Horvath chercha le regard de l'homme sous la casquette de base-ball, mais Parker prenait un malin plaisir à le railler.
_ Vous avez un problème avec l'autorité et l'ordre public, Mr Parker.
Hank fronça les sourcils sous son couvre-chef.
_ Arrêté cinq fois pour conduite en état d'ivresse, au moins huit pour injure contre un officier de police, quant à celles pour désordre de l'ordre public et bagarre avec coups et blessures, je préfère même pas donner le chiffre : c'est indécent. Et uniquement pour cette année.
_ ...
_ Sans compter que les hommes que vous agressez, sont souvent des Afro-américains ou des Hispaniques.
Parker lança échapper un hoquet de mépris, tout en haussant les épaules.
_ Franchement, j'avais jamais fait attention à ce détail. Est-ce que c'est ma faute si ces cons ne savent se tenir tranquilles ? Après un verre de trop ils se croient chez eux, faut bien que quelqu'un les remette à leur place.
Et tout en parlant, il affichait un rictus mauvais.
_ Miss Dumenco était d'origine amérindienne...
_ Et tout le monde peu témoigner, dans ce village que je l'ai jamais frappée.
_ C'est pas le témoignage que j'ai eu d'un certain soir de 25 Décembre.
Parker se raidit.
_ On a dû également vous dire que c'était un accident : c'était pas elle que je visais.
_ Non, en effet. Un certain, Brian Kinney, si je ne m'abuse. Très proche de Miss Dumenco...
Parker était de moins en moins à l'aise.
_ Je peux savoir ce que vous êtes en train d'insinuer ?
Parker avait quitté sa place, debout devant Horvath, le dominant de toute sa hauteur. L'inspecteur ne s'en laissa pas démonter, et cherchait toujours à croiser son regard. Puis il se leva à son tour.
_ Je n'insinue rien Mr Parker.
L'inspecteur faisait facilement deux têtes de moins que son interlocuteur. Cependant, sa voix résonnait d'une telle assurance et d'une telle autorité, qu'on eut pu croire qu'il était le seul à dominer la situation.
_ Je vous fais simplement observer, poursuivit-il, que vos antécédents de violence, les rapports conflictuels que vous entreteniez avec la victime et le fait que vous ayez été la dernière personne à la voir en vie, vous place en droite ligne sur la liste des principaux suspects. Et j'ajouterais, que votre refus de coopération ne joue pas en votre faveur.
Parker esquissa un geste vers l'inspecteur. Par réflexe et par crainte, Crow et Benson se précipitèrent d'un même mouvement entre les deux hommes. Mais Hank se ravisa et se contenta de renifler d'un air méprisant. Nullement ému, Horvath fit signe à ses collègues, qui se dirigèrent vers la porte.

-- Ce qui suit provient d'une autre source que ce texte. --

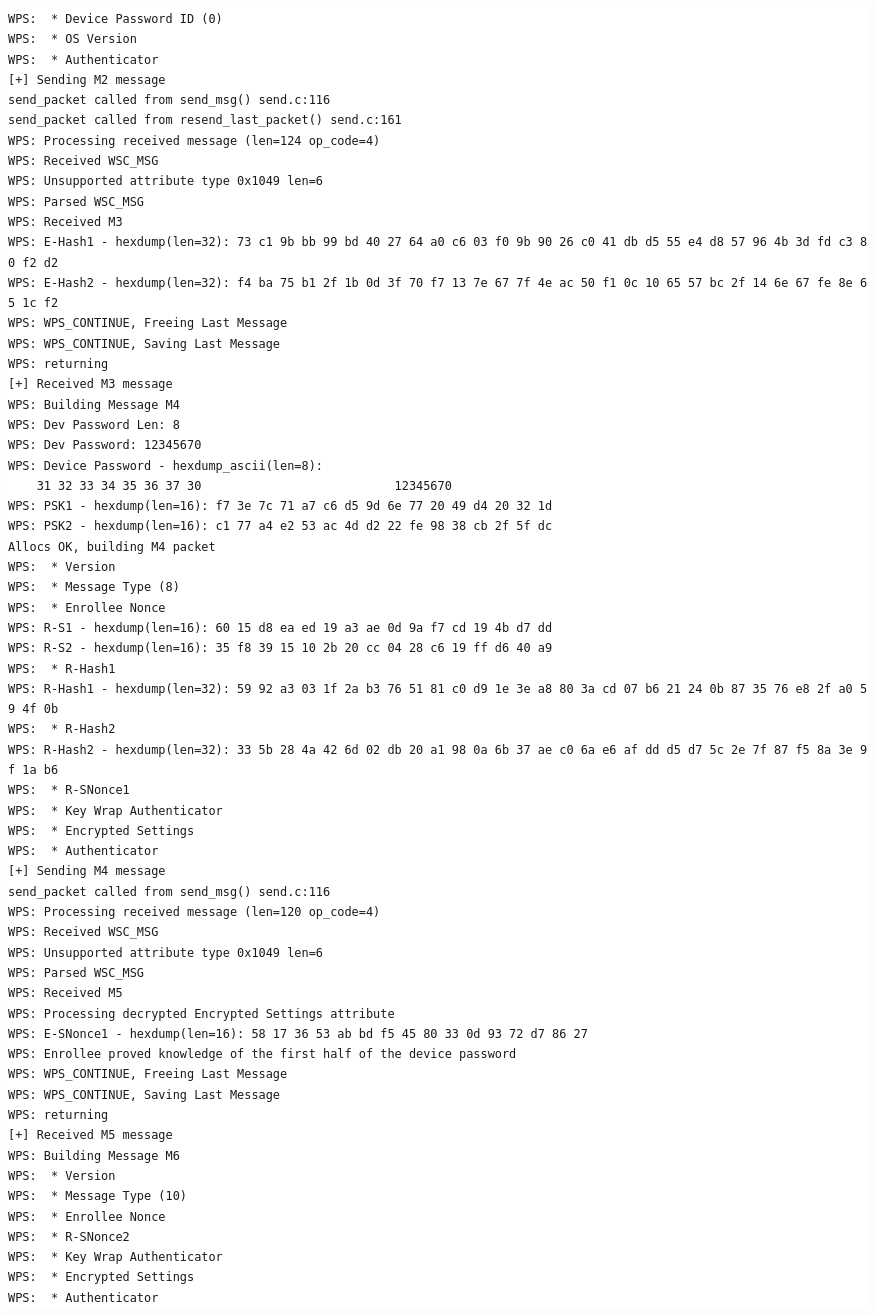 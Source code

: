    WPS:  * Device Password ID (0)
    WPS:  * OS Version
    WPS:  * Authenticator
    [+] Sending M2 message
    send_packet called from send_msg() send.c:116
    send_packet called from resend_last_packet() send.c:161
    WPS: Processing received message (len=124 op_code=4)
    WPS: Received WSC_MSG
    WPS: Unsupported attribute type 0x1049 len=6
    WPS: Parsed WSC_MSG
    WPS: Received M3
    WPS: E-Hash1 - hexdump(len=32): 73 c1 9b bb 99 bd 40 27 64 a0 c6 03 f0 9b 90 26 c0 41 db d5 55 e4 d8 57 96 4b 3d fd c3 80 f2 d2
    WPS: E-Hash2 - hexdump(len=32): f4 ba 75 b1 2f 1b 0d 3f 70 f7 13 7e 67 7f 4e ac 50 f1 0c 10 65 57 bc 2f 14 6e 67 fe 8e 65 1c f2
    WPS: WPS_CONTINUE, Freeing Last Message
    WPS: WPS_CONTINUE, Saving Last Message
    WPS: returning
    [+] Received M3 message
    WPS: Building Message M4
    WPS: Dev Password Len: 8
    WPS: Dev Password: 12345670
    WPS: Device Password - hexdump_ascii(len=8):
        31 32 33 34 35 36 37 30                           12345670        
    WPS: PSK1 - hexdump(len=16): f7 3e 7c 71 a7 c6 d5 9d 6e 77 20 49 d4 20 32 1d
    WPS: PSK2 - hexdump(len=16): c1 77 a4 e2 53 ac 4d d2 22 fe 98 38 cb 2f 5f dc
    Allocs OK, building M4 packet
    WPS:  * Version
    WPS:  * Message Type (8)
    WPS:  * Enrollee Nonce
    WPS: R-S1 - hexdump(len=16): 60 15 d8 ea ed 19 a3 ae 0d 9a f7 cd 19 4b d7 dd
    WPS: R-S2 - hexdump(len=16): 35 f8 39 15 10 2b 20 cc 04 28 c6 19 ff d6 40 a9
    WPS:  * R-Hash1
    WPS: R-Hash1 - hexdump(len=32): 59 92 a3 03 1f 2a b3 76 51 81 c0 d9 1e 3e a8 80 3a cd 07 b6 21 24 0b 87 35 76 e8 2f a0 59 4f 0b
    WPS:  * R-Hash2
    WPS: R-Hash2 - hexdump(len=32): 33 5b 28 4a 42 6d 02 db 20 a1 98 0a 6b 37 ae c0 6a e6 af dd d5 d7 5c 2e 7f 87 f5 8a 3e 9f 1a b6
    WPS:  * R-SNonce1
    WPS:  * Key Wrap Authenticator
    WPS:  * Encrypted Settings
    WPS:  * Authenticator
    [+] Sending M4 message
    send_packet called from send_msg() send.c:116
    WPS: Processing received message (len=120 op_code=4)
    WPS: Received WSC_MSG
    WPS: Unsupported attribute type 0x1049 len=6
    WPS: Parsed WSC_MSG
    WPS: Received M5
    WPS: Processing decrypted Encrypted Settings attribute
    WPS: E-SNonce1 - hexdump(len=16): 58 17 36 53 ab bd f5 45 80 33 0d 93 72 d7 86 27
    WPS: Enrollee proved knowledge of the first half of the device password
    WPS: WPS_CONTINUE, Freeing Last Message
    WPS: WPS_CONTINUE, Saving Last Message
    WPS: returning
    [+] Received M5 message
    WPS: Building Message M6
    WPS:  * Version
    WPS:  * Message Type (10)
    WPS:  * Enrollee Nonce
    WPS:  * R-SNonce2
    WPS:  * Key Wrap Authenticator
    WPS:  * Encrypted Settings
    WPS:  * Authenticator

_ Si vous tenez à me donner des preuves de votre innocence, dit-il en sortant. Rendez vous le plus tôt possible au commissariat, pour nous exposer votre version des faits. Et si vous vous obstinez à garder le silence, la justice se verra obligé de prendre les mesures qui s'imposent...
Et il referma la porte derrière lui.
_ _ _ _ _ _
Pourquoi cette tristesse ? Pourquoi cette amertume ? Il avait à peine connu cette femme. Un an. Qu'est-ce dans toute une vie, un an ? Rien. Moins que le temps qu'il avait passé avec d'autres personnes, qui avaient davantage comptées dans son existence. Et qu'il avait pourtant quittées du jour au lendemain, sans regret et sans un regard en arrière.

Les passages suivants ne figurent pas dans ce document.